Abstract: This article reviews the concept of interactive processing that involves two parallel, segregated visual pathways, the transient and sustained processing systems. Evidence that deficits in the transient, but not the sustained system, interfere with the reading process is examined. After tracing these pathways from the retina to the visual cortex, and beyond, special attention is given to the mechanism of the dual processing system in reading, the synchronization of these two systems, and the effects of poor timing on visual processing and reading. Two successful treatment procedures for reading-disabled are described. The importance of integrating these concepts into optometric therapeutic procedures is discussed.

Solan HA Ciner EB. Visual perception and learning: issues and answers. J Amer Optom Assoc, 60:457-60, 1989.

Abstract: The role of the optometrist in treating children who are identified as learning disabled is not always understood by members of an interdisciplinary team. Correlational studies are cited to establish a basic relationship between perceptual dysfunctions and learning readiness in normal children. After establishing that perceptual training does indeed improve perceptual skills, a number of investigations where intervention enabled children who had been classified as learning disabled to respond more effectively to school learning are cited. The role of the optometrist as a member of an interdisciplinary team is addressed.

Spafford C, Grosser GS. Retinal differences in light sensitivity between dyslexic and proficient reading children: new prospects for optometric input in diagnosing dyslexia. J Amer Optom Assoc, 62:610-5, 1991.

Abstract: The role of visual processes in dyslexia has been overlooked in the recent past as linguistic explanations for this problem dominated educational thought. It is the intent of this paper to relate new information about visual functions with dyslexia. Static perimetry was used to assess brightness thresholds of dyslexic and proficient-reading children. The dyslexic subjects obtained significantly lower sensitivity scores (higher thresholds) than proficient readers for the upper hemifields. Visual field screening tests may be useful in the differential diagnosis of dyslexia.

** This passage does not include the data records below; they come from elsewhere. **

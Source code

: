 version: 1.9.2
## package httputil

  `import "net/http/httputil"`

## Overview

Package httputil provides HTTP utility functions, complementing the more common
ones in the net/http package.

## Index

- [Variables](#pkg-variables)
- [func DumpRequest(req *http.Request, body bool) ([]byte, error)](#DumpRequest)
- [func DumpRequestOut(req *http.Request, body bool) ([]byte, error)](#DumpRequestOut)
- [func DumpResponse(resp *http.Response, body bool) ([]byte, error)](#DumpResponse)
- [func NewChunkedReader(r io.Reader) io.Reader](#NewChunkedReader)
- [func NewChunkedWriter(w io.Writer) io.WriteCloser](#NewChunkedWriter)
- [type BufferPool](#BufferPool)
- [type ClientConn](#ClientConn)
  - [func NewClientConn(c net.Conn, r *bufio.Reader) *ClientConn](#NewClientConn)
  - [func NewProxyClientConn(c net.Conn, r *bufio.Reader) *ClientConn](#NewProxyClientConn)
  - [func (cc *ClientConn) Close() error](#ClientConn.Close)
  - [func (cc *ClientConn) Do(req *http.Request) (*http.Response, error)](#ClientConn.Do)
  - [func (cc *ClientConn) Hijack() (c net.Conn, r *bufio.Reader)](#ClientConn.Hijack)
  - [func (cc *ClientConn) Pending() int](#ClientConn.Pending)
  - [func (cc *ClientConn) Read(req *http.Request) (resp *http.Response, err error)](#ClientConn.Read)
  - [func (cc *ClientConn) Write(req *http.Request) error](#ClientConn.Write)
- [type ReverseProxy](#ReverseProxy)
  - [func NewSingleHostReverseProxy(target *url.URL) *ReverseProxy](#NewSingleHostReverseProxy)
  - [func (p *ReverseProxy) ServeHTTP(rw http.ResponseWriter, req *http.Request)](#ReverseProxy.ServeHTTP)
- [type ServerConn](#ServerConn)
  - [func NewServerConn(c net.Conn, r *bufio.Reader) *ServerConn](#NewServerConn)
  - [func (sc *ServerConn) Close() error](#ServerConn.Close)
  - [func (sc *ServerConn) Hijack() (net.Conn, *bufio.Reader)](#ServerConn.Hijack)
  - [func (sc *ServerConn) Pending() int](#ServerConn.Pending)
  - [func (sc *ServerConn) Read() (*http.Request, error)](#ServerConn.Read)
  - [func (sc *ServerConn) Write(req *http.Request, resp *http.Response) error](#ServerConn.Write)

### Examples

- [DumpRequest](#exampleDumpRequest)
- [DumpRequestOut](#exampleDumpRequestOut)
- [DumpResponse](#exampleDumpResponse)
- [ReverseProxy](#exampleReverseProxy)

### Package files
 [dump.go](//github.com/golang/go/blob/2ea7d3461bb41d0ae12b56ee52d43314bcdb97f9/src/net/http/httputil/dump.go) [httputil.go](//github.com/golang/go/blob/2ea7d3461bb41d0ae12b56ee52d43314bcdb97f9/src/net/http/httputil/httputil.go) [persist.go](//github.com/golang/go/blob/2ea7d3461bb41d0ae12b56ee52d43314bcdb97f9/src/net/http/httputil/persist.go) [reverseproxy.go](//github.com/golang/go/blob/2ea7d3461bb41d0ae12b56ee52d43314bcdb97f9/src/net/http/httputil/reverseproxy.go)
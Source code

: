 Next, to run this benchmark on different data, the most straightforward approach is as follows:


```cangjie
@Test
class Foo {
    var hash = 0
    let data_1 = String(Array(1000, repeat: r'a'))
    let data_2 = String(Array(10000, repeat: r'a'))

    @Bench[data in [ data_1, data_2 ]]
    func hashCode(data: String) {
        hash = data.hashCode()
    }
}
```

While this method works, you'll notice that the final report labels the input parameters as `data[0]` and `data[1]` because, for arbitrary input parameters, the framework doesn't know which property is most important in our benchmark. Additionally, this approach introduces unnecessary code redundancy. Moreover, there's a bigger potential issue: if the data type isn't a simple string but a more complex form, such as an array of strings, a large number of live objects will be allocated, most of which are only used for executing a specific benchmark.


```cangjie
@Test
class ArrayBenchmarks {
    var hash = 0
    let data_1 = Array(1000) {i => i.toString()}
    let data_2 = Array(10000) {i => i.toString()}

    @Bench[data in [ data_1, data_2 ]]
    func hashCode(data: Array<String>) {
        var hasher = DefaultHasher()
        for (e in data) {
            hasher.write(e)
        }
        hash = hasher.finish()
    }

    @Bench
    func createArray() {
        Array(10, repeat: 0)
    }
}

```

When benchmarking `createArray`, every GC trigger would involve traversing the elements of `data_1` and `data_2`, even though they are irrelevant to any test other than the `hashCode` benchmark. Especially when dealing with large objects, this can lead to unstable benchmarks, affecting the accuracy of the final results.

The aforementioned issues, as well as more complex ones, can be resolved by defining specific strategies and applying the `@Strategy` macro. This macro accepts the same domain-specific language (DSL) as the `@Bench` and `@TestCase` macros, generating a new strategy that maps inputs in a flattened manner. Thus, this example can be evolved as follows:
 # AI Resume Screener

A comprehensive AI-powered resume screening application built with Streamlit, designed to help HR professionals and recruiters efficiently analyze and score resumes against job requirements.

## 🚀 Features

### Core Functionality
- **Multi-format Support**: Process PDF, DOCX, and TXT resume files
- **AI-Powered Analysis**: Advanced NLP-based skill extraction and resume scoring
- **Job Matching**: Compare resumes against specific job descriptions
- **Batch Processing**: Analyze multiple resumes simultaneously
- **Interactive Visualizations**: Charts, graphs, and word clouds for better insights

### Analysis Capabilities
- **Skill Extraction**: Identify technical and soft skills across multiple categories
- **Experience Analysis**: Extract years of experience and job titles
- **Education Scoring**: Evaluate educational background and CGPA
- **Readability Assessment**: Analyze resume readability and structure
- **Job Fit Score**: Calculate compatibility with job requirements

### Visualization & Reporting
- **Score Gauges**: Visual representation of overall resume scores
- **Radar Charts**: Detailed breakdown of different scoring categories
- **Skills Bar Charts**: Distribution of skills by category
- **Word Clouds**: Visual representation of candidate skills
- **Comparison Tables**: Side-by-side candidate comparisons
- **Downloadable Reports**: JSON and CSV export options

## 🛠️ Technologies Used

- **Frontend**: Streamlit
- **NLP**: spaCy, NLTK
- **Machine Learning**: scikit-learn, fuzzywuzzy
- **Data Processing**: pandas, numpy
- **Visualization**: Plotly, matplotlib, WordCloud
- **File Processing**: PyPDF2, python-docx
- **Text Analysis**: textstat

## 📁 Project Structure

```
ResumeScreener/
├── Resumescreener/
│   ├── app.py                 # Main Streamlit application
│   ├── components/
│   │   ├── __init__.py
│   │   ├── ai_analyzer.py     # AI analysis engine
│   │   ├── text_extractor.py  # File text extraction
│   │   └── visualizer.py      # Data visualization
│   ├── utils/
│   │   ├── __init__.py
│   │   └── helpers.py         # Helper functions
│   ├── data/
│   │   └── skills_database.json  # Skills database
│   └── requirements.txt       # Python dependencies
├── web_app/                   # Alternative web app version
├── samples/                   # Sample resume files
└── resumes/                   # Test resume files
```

Streff JW, Poynter HL, et al. Changes in achievement scores as a result of a joint optometry and education intervention program. J Amer Optom Assoc, 61:475-81, 1990.

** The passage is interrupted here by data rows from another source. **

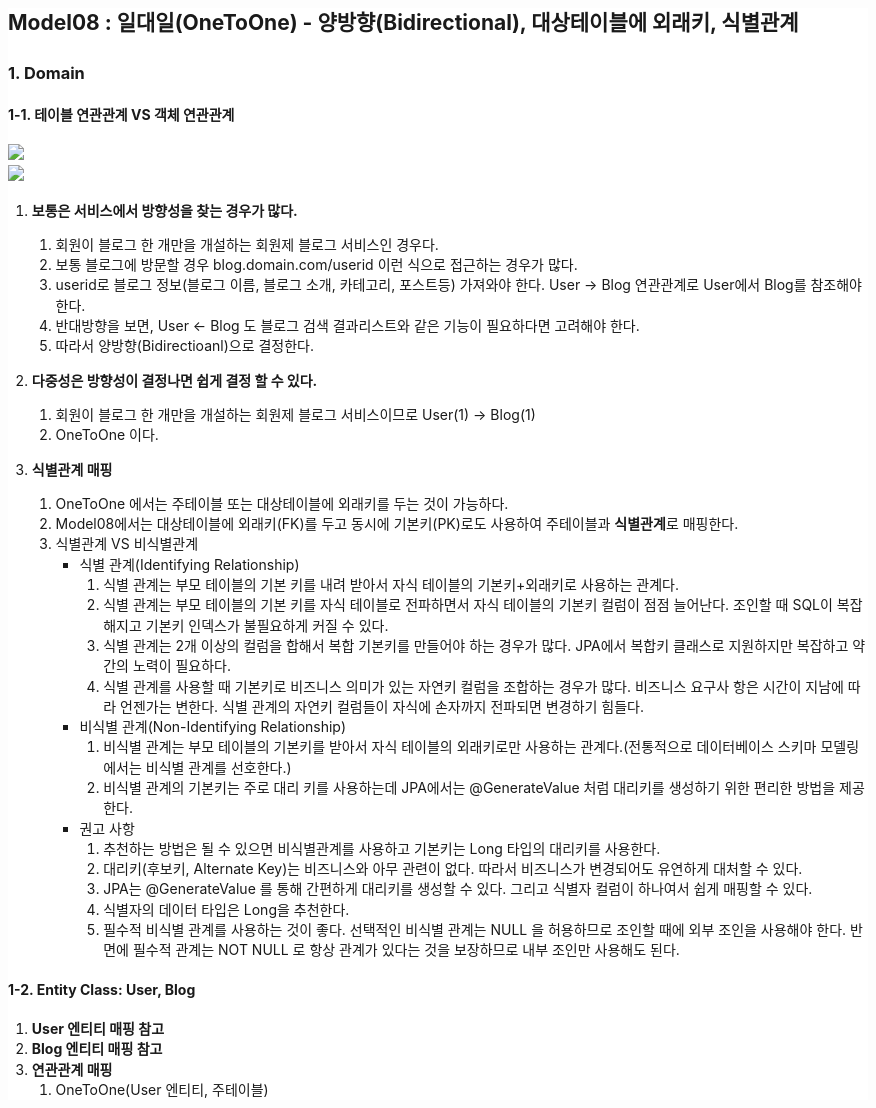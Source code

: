 ## Model08 : 일대일(OneToOne) - 양방향(Bidirectional), 대상테이블에 외래키, 식별관계


### 1. Domain

#### 1-1. 테이블 연관관계 VS 객체 연관관계

<img src="http://assets.kickscar.me:8080/markdown/jpa-practices/38001.png" width="500px" />
<br>

<img src="http://assets.kickscar.me:8080/markdown/jpa-practices/38002.png" width="500px" />
<br>
        
1. __보통은 서비스에서 방향성을 찾는 경우가 많다.__
    1) 회원이 블로그 한 개만을 개설하는 회원제 블로그 서비스인 경우다.
    2) 보통 블로그에 방문할 경우 blog.domain.com/userid 이런 식으로 접근하는 경우가 많다.
    3) userid로 블로그 정보(블로그 이름, 블로그 소개, 카테고리, 포스트등) 가져와야 한다. User -> Blog 연관관계로 User에서 Blog를 참조해야 한다.
    4) 반대방향을 보면, User <- Blog 도 블로그 검색 결과리스트와 같은 기능이 필요하다면 고려해야 한다.  
    5) 따라서 양방향(Bidirectioanl)으로 결정한다. 

2. __다중성은 방향성이 결정나면 쉽게 결정 할 수 있다.__
    1) 회원이 블로그 한 개만을 개설하는 회원제 블로그 서비스이므로 User(1) -> Blog(1)
    2) OneToOne 이다.
       
3. __식별관계 매핑__
    1) OneToOne 에서는 주테이블 또는 대상테이블에 외래키를 두는 것이 가능하다.
    2) Model08에서는 대상테이블에 외래키(FK)를 두고 동시에 기본키(PK)로도 사용하여 주테이블과 **식별관계**로 매핑한다.
    3) 식별관계 VS 비식별관계
        + 식별 관계(Identifying Relationship)
            1) 식별 관계는 부모 테이블의 기본 키를 내려 받아서 자식 테이블의 기본키+외래키로 사용하는 관계다.
            2) 식별 관계는 부모 테이블의 기본 키를 자식 테이블로 전파하면서 자식 테이블의 기본키 컬럼이 점점 늘어난다. 조인할 때 SQL이 복잡해지고 기본키 인덱스가 불필요하게 커질 수 있다.
            3) 식별 관계는 2개 이상의 컬럼을 합해서 복합 기본키를 만들어야 하는 경우가 많다. JPA에서 복합키 클래스로 지원하지만 복잡하고 약간의 노력이 필요하다.
            4) 식별 관계를 사용할 때 기본키로 비즈니스 의미가 있는 자연키 컬럼을 조합하는 경우가 많다. 비즈니스 요구사 항은 시간이 지남에 따라 언젠가는 변한다. 식별 관계의 자연키 컬럼들이 자식에 손자까지 전파되면 변경하기 힘들다.
        + 비식별 관계(Non-Identifying Relationship)
            1) 비식별 관계는 부모 테이블의 기본키를 받아서 자식 테이블의 외래키로만 사용하는 관계다.(전통적으로 데이터베이스 스키마 모델링에서는 비식별 관계를 선호한다.)
            2) 비식별 관계의 기본키는 주로 대리 키를 사용하는데 JPA에서는 @GenerateValue 처럼 대리키를 생성하기 위한 편리한 방법을 제공한다.
        + 권고 사항
            1) 추천하는 방법은 될 수 있으면 비식별관계를 사용하고 기본키는 Long 타입의 대리키를 사용한다.
            2) 대리키(후보키, Alternate Key)는 비즈니스와 아무 관련이 없다. 따라서 비즈니스가 변경되어도 유연하게 대처할 수 있다.
            3) JPA는 @GenerateValue 를 통해 간편하게 대리키를 생성할 수 있다. 그리고 식별자 컬럼이 하나여서 쉽게 매핑할 수 있다.
            4) 식별자의 데이터 타입은 Long을 추천한다.
            5) 필수적 비식별 관계를 사용하는 것이 좋다. 선택적인 비식별 관계는 NULL 을 허용하므로 조인할 때에 외부 조인을 사용해야 한다. 반면에 필수적 관계는 NOT NULL 로 항상 관계가 있다는 것을 보장하므로 내부 조인만 사용해도 된다. 

    
#### 1-2. Entity Class: User, Blog
1. __User 엔티티 매핑 참고__
2. __Blog 엔티티 매핑 참고__
3. __연관관계 매핑__
    1) OneToOne(User 엔티티, 주테이블)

Abstract: This study tested the effect of a visually directed intervention program on changes in standardized test results of intelligence quotient and achievement during kindergarten. Two groups of 19 kindergarten children from equivalent schools were matched for intelligence quotient, age, and sex. Fall and spring measurements were made in the following areas: intelligence quotient, academic achievement tests, and paper and pencil perceptual tests. A visually based intervention program involving both optometry and education was provided for the experimental group. Kindergarten children n the experimental group who received the visually directed optometry and education intervention program showed significant differences in the rate of change in four of the eight tested areas when matched to the control group.

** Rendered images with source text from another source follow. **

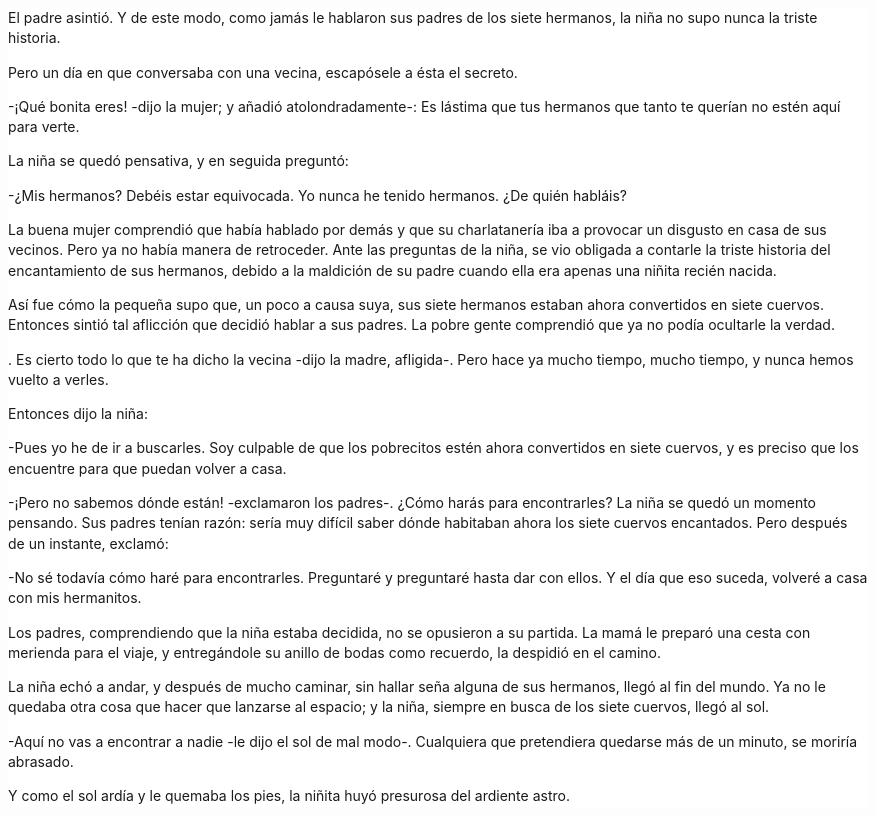 El padre asintió. Y de este modo, como jamás le hablaron sus padres de
los siete hermanos, la niña no supo nunca la triste historia.

Pero un día en que conversaba con una vecina, escapósele a ésta el
secreto.

-¡Qué bonita eres! -dijo la mujer; y añadió atolondradamente-: Es
lástima que tus hermanos que tanto te querían no estén aquí para verte.

La niña se quedó pensativa, y en seguida preguntó:

-¿Mis hermanos? Debéis estar equivocada. Yo nunca he tenido hermanos.
¿De quién habláis?

La buena mujer comprendió que había hablado por demás y que su
charlatanería iba a provocar un disgusto en casa de sus vecinos. Pero ya
no había manera de retroceder. Ante las preguntas de la niña, se vio
obligada a contarle la triste historia del encantamiento de sus
hermanos, debido a la maldición de su padre cuando ella era apenas una
niñita recién nacida.

Así fue cómo la pequeña supo que, un poco a causa suya, sus siete
hermanos estaban ahora convertidos en siete cuervos. Entonces sintió tal
aflicción que decidió hablar a sus padres. La pobre gente comprendió que
ya no podía ocultarle la verdad.

. Es cierto todo lo que te ha dicho la vecina -dijo la madre, afligida-.
Pero hace ya mucho tiempo, mucho tiempo, y nunca hemos vuelto a verles.

Entonces dijo la niña:

-Pues yo he de ir a buscarles. Soy culpable de que los pobrecitos estén
ahora convertidos en siete cuervos, y es preciso que los encuentre para
que puedan volver a casa.

-¡Pero no sabemos dónde están! -exclamaron los padres-. ¿Cómo harás para
encontrarles? La niña se quedó un momento pensando. Sus padres tenían
razón: sería muy difícil saber dónde habitaban ahora los siete cuervos
encantados. Pero después de un instante, exclamó:

-No sé todavía cómo haré para encontrarles. Preguntaré y preguntaré
hasta dar con ellos. Y el día que eso suceda, volveré a casa con mis
hermanitos.

Los padres, comprendiendo que la niña estaba decidida, no se opusieron a
su partida. La mamá le preparó una cesta con merienda para el viaje, y
entregándole su anillo de bodas como recuerdo, la despidió en el camino.

La niña echó a andar, y después de mucho caminar, sin hallar seña alguna
de sus hermanos, llegó al fin del mundo. Ya no le quedaba otra cosa que
hacer que lanzarse al espacio; y la niña, siempre en busca de los siete
cuervos, llegó al sol.

-Aquí no vas a encontrar a nadie -le dijo el sol de mal modo-.
Cualquiera que pretendiera quedarse más de un minuto, se moriría
abrasado.

Y como el sol ardía y le quemaba los pies, la niñita huyó presurosa del
ardiente astro.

Young Bs, Collier-Gary K, Schwing S. Visual factors: a primary cause of failure in beginning reading. J Optom Vis Dev, 25:276-88, 1994.

Abstract: In a longitudinal study of 144 beginning readers in public school, data on 25 measures of visual efficiency were subjected to two- and three-way Analyses of Variance. Binocular function, visual acuity, discrepancies in acuity, and color deficiencies were all found to be statistically significant in impending beginning reading. Significant differences were also found in the sequencing of visual development between sexes, between eye dominance for different tasks, between specific factors for 6-, 7-, and 8-year-olds and first and second grades. It was concluded that visual factors are a primary cause of beginning reading failure and that most current school screenings are inadequate in scope and rigor.